Mid-Pliocene El Niño/Southern Oscillation Suppressed By Pacific Intertropical Convergence Zone Shift

• Published in: Nature geoscience Vol. 15; no. 9; pp. 726 - 734
• Main Authors: Pontes, Gabriel M, Taschetto, Andrea S, Gupta, Alex Sen, Santoso, Agnus, Wainer, Ilana, Haywood, Alan, Chan, Wing-Le, Ouchi, Ayako Abe, Stepanek, Christian, Lohmann, Gerrit, Hunter, Stephen, Tindall, Julia C, Chandler, Mark A, Sohl, Linda E, Peltier, W Richard, Chandan, Deepak, Kamae, Youichi, Nisancioglu, Kerim H., Zhang, Zhongshi, Contoux, Camille, Tan, Ning, Zhang, Qiong, Otto-Bliesner, Bette, Brady, Esther C, Feng, Ran, Heydt, Anna S. von der, Baatsen, Michiel L. J., Oldeman, Arthur M.
• Format: Journal Article
• Language: English
• Published: Goddard Space Flight Center Springer Nature 2022; Nature Publishing Group UK; Nature Publishing Group
• Subjects: 704/106/35/823; 704/106/413; 704/106/694/1108; 704/106/829/2737; Climate; Climate models; Climate variability; Continental interfaces, environment; Convergence; Convergence zones; Earth and Environmental Science; Earth Sciences; Earth System Sciences; El Nino; El Nino phenomena; El Nino-Southern Oscillation event; Geochemistry; Geology; Geophysics/Geodesy; Intercomparison; Intertropical convergence zone; Meteorology And Climatology; Ocean, Atmosphere; Pliocene; Sciences of the Universe; Southern Hemisphere; Southern Oscillation; Surface temperature; Temperature rise; Variability; Atmospheric Dynamics; Palaeoclimate Physical Oceanography; Climate And Earth System Modelling; Palaeoclimate
• ISSN: 1752-0894; 1752-0908; 1752-0908
• DOI: 10.1038/s41561-022-00999-y

The El Niño/Southern Oscillation (ENSO), the dominant driver of year-to-year climate variability in the equatorial Pacific Ocean, impacts climate pattern across the globe.

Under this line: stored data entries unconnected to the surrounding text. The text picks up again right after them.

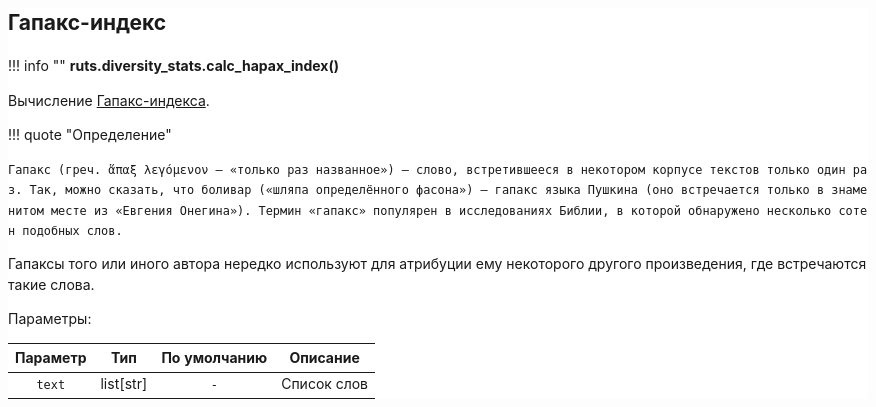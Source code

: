 ## Гапакс-индекс

!!! info ""
    **ruts.diversity_stats.calc_hapax_index()**

Вычисление [Гапакс-индекса](https://ru.wikipedia.org/wiki/Гапакс).

!!! quote "Определение"

    Гапакс (греч. ἅπαξ λεγόμενον — «только раз названное») — слово, встретившееся в некотором корпусе текстов только один раз. Так, можно сказать, что боливар («шляпа определённого фасона») — гапакс языка Пушкина (оно встречается только в знаменитом месте из «Евгения Онегина»). Термин «гапакс» популярен в исследованиях Библии, в которой обнаружено несколько сотен подобных слов.

Гапаксы того или иного автора нередко используют для атрибуции ему некоторого другого произведения, где встречаются такие слова.

Параметры:

| Параметр | Тип | По умолчанию | Описание |
| :------: | :-: | :----------: | :------: |
| `text` | list[str] | `-` | Список слов |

However, the response of the ENSO system to past and potential future temperature increases is not fully understood. Here we investigate ENSO variability in the warmer climate of the mid-Pliocene (~3.0–3.3 Ma), when surface temperatures were ~2–3 °C above modern values, in a large ensemble of climate models—the Pliocene Model Intercomparison Project. We show that the ensemble consistently suggests a weakening of ENSO variability, with a mean reduction of 25% (±16%). We further show that shifts in the equatorial Pacific mean state cannot fully explain these changes. Instead, ENSO was suppressed by a series of off-equatorial processes triggered by a northward displacement of the Pacific intertropical convergence zone: weakened convective feedback and intensified Southern Hemisphere circulation, which inhibit various processes that initiate ENSO. The connection between the climatological intertropical convergence zone position and ENSO we find in the past is expected to operate in our warming world with important ramifications for ENSO variability.